Patriach Pavle was, for many years, the Head of the Commission of the Holy Bishops’ Synod for the translation of the New Testament into Serbian, which was the first translation and was officially approved by the Church. It was then published in 1984 and the corrected edition of this translation was published in 199o. He was also the Head of the Liturgical Commission before the Holy Bishops’ Synod, which prepared and printed the Sluzebnik (Service Book) in Serbian.

The Holy Council of Bishops of the Serbian Orthodox Church held a meeting on December 1st 1990 in the Patriarchate in Belgrade and chose Bishop Pavle of Raska and Prizren to be the 44th Patriarch. He was enthroned in the Belgrade Cathedral of Archangel Michael on December 2nd 1990. Then was enthroned, on May 22, 1994, on the ancient cathedra of Serbian Patriarchs in Pec, Kosovo.

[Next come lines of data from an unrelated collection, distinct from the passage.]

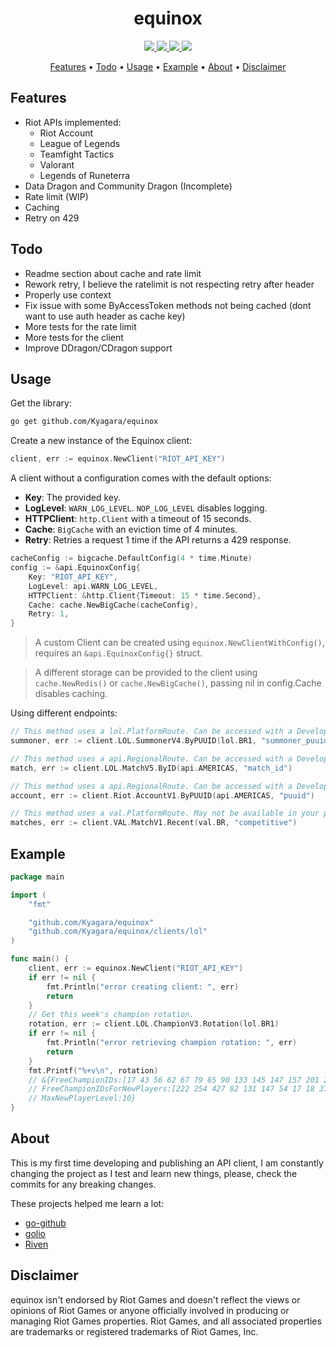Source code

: <div align="center">
	<h1>equinox</h1>
	<p>
		<a href="https://github.com/Kyagara/equinox/releases">
			<img src="https://img.shields.io/github/v/tag/Kyagara/equinox?label=Version&style=flat-square"/>
		</a>  
		<a href="https://pkg.go.dev/github.com/Kyagara/equinox">
			<img src="https://img.shields.io/static/v1?label=Godoc&message=reference&color=blue&style=flat-square"/>
		</a>
		<a href="https://github.com/Kyagara/equinox/actions?query=workflow">
			<img src="https://img.shields.io/github/actions/workflow/status/Kyagara/equinox/ci.yaml?label=CI&style=flat-square"/>
		</a>
		<a href="https://codecov.io/gh/Kyagara/equinox">
			<img src="https://img.shields.io/codecov/c/github/Kyagara/equinox?style=flat-square"/>
		</a>
	</p>
	<p>
		<a href="#features">Features</a> •
		<a href="#todo">Todo</a> •
		<a href="#usage">Usage</a> •
		<a href="#example">Example</a> •
		<a href="#about">About</a> •
		<a href="#disclaimer">Disclaimer</a>
	</p>
</div>

## Features

- Riot APIs implemented:
  - Riot Account
  - League of Legends
  - Teamfight Tactics
  - Valorant
  - Legends of Runeterra
- Data Dragon and Community Dragon (Incomplete)
- Rate limit (WIP)
- Caching
- Retry on 429

## Todo

- Readme section about cache and rate limit
- Rework retry, I believe the ratelimit is not respecting retry after header
- Properly use context
- Fix issue with some ByAccessToken methods not being cached (dont want to use auth header as cache key)
- More tests for the rate limit
- More tests for the client
- Improve DDragon/CDragon support

## Usage

Get the library:

```bash
go get github.com/Kyagara/equinox
```

Create a new instance of the Equinox client:

```go
client, err := equinox.NewClient("RIOT_API_KEY")
```

A client without a configuration comes with the default options:

- **Key**: The provided key.
- **LogLevel**: `WARN_LOG_LEVEL`. `NOP_LOG_LEVEL` disables logging.
- **HTTPClient**: `http.Client` with a timeout of 15 seconds.
- **Cache**: `BigCache` with an eviction time of 4 minutes.
- **Retry**: Retries a request 1 time if the API returns a 429 response.

```go
cacheConfig := bigcache.DefaultConfig(4 * time.Minute)
config := &api.EquinoxConfig{
	Key: "RIOT_API_KEY",
	LogLevel: api.WARN_LOG_LEVEL,
	HTTPClient: &http.Client{Timeout: 15 * time.Second},
	Cache: cache.NewBigCache(cacheConfig),
	Retry: 1,
}
```

> A custom Client can be created using `equinox.NewClientWithConfig()`, requires an `&api.EquinoxConfig{}` struct.

> A different storage can be provided to the client using `cache.NewRedis()` or `cache.NewBigCache()`, passing nil in config.Cache disables caching.

Using different endpoints:

```go
// This method uses a lol.PlatformRoute. Can be accessed with a Development key.
summoner, err := client.LOL.SummonerV4.ByPUUID(lol.BR1, "summoner_puuid")

// This method uses a api.RegionalRoute. Can be accessed with a Development key.
match, err := client.LOL.MatchV5.ByID(api.AMERICAS, "match_id")

// This method uses a api.RegionalRoute. Can be accessed with a Development key.
account, err := client.Riot.AccountV1.ByPUUID(api.AMERICAS, "puuid")

// This method uses a val.PlatformRoute. May not be available in your policy.
matches, err := client.VAL.MatchV1.Recent(val.BR, "competitive")
```

## Example

```go
package main

import (
	"fmt"

	"github.com/Kyagara/equinox"
	"github.com/Kyagara/equinox/clients/lol"
)

func main() {
	client, err := equinox.NewClient("RIOT_API_KEY")
	if err != nil {
		fmt.Println("error creating client: ", err)
		return
	}
	// Get this week's champion rotation.
	rotation, err := client.LOL.ChampionV3.Rotation(lol.BR1)
	if err != nil {
		fmt.Println("error retrieving champion rotation: ", err)
		return
	}
	fmt.Printf("%+v\n", rotation)
	// &{FreeChampionIDs:[17 43 56 62 67 79 85 90 133 145 147 157 201 203 245 518]
	// FreeChampionIDsForNewPlayers:[222 254 427 82 131 147 54 17 18 37]
	// MaxNewPlayerLevel:10}
}
```

## About

This is my first time developing and publishing an API client, I am constantly changing the project as I test and learn new things, please, check the commits for any breaking changes.

These projects helped me learn a lot:

- [go-github](https://github.com/google/go-github)
- [golio](https://github.com/KnutZuidema/golio)
- [Riven](https://github.com/MingweiSamuel/Riven)

## Disclaimer

equinox isn't endorsed by Riot Games and doesn't reflect the views or opinions of Riot Games or anyone officially involved in producing or managing Riot Games properties. Riot Games, and all associated properties are trademarks or registered trademarks of Riot Games, Inc.
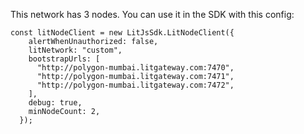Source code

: This network has 3 nodes. You can use it in the SDK with this config:

```
const litNodeClient = new LitJsSdk.LitNodeClient({
    alertWhenUnauthorized: false,
    litNetwork: "custom",
    bootstrapUrls: [
      "http://polygon-mumbai.litgateway.com:7470",
      "http://polygon-mumbai.litgateway.com:7471",
      "http://polygon-mumbai.litgateway.com:7472",
    ],
    debug: true,
    minNodeCount: 2,
  });
```
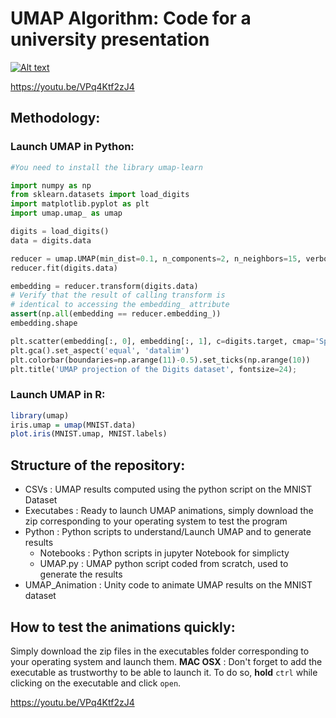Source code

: # UMAP Algorithm: Code for a university presentation

[![Alt text](https://img.youtube.com/vi/VPq4Ktf2zJ4/0.jpg)](https://www.youtube.com/watch?v=VPq4Ktf2zJ4)

https://youtu.be/VPq4Ktf2zJ4

## Methodology:

### Launch UMAP in Python:

```python
#You need to install the library umap-learn

import numpy as np
from sklearn.datasets import load_digits
import matplotlib.pyplot as plt
import umap.umap_ as umap

digits = load_digits()
data = digits.data

reducer = umap.UMAP(min_dist=0.1, n_components=2, n_neighbors=15, verbose=True)
reducer.fit(digits.data)

embedding = reducer.transform(digits.data)
# Verify that the result of calling transform is
# identical to accessing the embedding_ attribute
assert(np.all(embedding == reducer.embedding_))
embedding.shape

plt.scatter(embedding[:, 0], embedding[:, 1], c=digits.target, cmap='Spectral', s=5)
plt.gca().set_aspect('equal', 'datalim')
plt.colorbar(boundaries=np.arange(11)-0.5).set_ticks(np.arange(10))
plt.title('UMAP projection of the Digits dataset', fontsize=24);
```


### Launch UMAP in R:
```r
library(umap)
iris.umap = umap(MNIST.data)
plot.iris(MNIST.umap, MNIST.labels)
```

## Structure of the repository:

* CSVs : UMAP results computed using the python script on the MNIST Dataset
* Executabes : Ready to launch UMAP animations, simply download the zip corresponding to your operating system to test the program
* Python : Python scripts to understand/Launch UMAP and to generate results 
	* Notebooks : Python scripts in jupyter Notebook for simplicty
	* UMAP.py : UMAP python script coded from scratch, used to generate the results
* UMAP_Animation : Unity code to animate UMAP results on the MNIST dataset

## How to test the animations quickly:

Simply download the zip files in the executables folder corresponding to your operating system and launch them.
**MAC OSX** : Don't forget to add the executable as trustworthy to be able to launch it. To do so, **hold** `ctrl` while clicking on the executable and click `open`.
 

https://youtu.be/VPq4Ktf2zJ4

During his time as Patriarch, dioceses were created and renewed. The Seminary (Bogoslovije) in Cetinje, Montenegro was reopened in 1992. In 1994, the Spiritual Academy of St. Vasilije of Ostrog in Srbinja(Focha) was opened and the Seminary (Bogoslovija) in Kragujevac in 1997, under the umbrella of St. Sava’s Seminary in Belgrade. The Information Service of the Serbian Orthodox Church was created. In 1993, he founded the Academy for Art and Preservation, with several departments (iconography, frescoes, conservation). In the following years Catechesis is reinstated in schools (2002) as well as the Theological Faculty as a branch of the Belgrade University, from which it was expelled by the Communist regime in 1952.

Patriarch Pavle had received many honors. In January of 2000, during a visit to the Russian Federation, he was given awards by the International Foundation for the Unity of Orthodox Christian Nations and the St. Andrew the First-Called Fund. In September of 2004, on Patriarch Pavle’s 90th birthday, the President of Serbia and Montenegro, Svetozar Markovich awarded him the Order of Nemanje (1st Class). On February 15th 2007 on ‘National Sovereignty Day’ of Serbia, Alexander II Karadjordjevich awarded him the Order of Karadjordjev’s Star (1st Class). In 2009 he accepted the Russian Order of Honor and Dignity because of his “significance during times of temptation which the Serbian people and Church went through”.

Patriarch Pavle was admitted into the Military Medical Academy in Belgrade on November 13th 2007 for treatment and remained there for the next two years. He took communion daily as he had done before entering the hospital. On November 15, at 10:30 am, he was communed and at 10:45 am he had reposed. His funeral was on November 19, 2009, attended by an enormous number of clergy and faithful. In an interview, before the Patriarch’s funeral, Bishop Irinej of Backa said: “he lived life as he preached it”.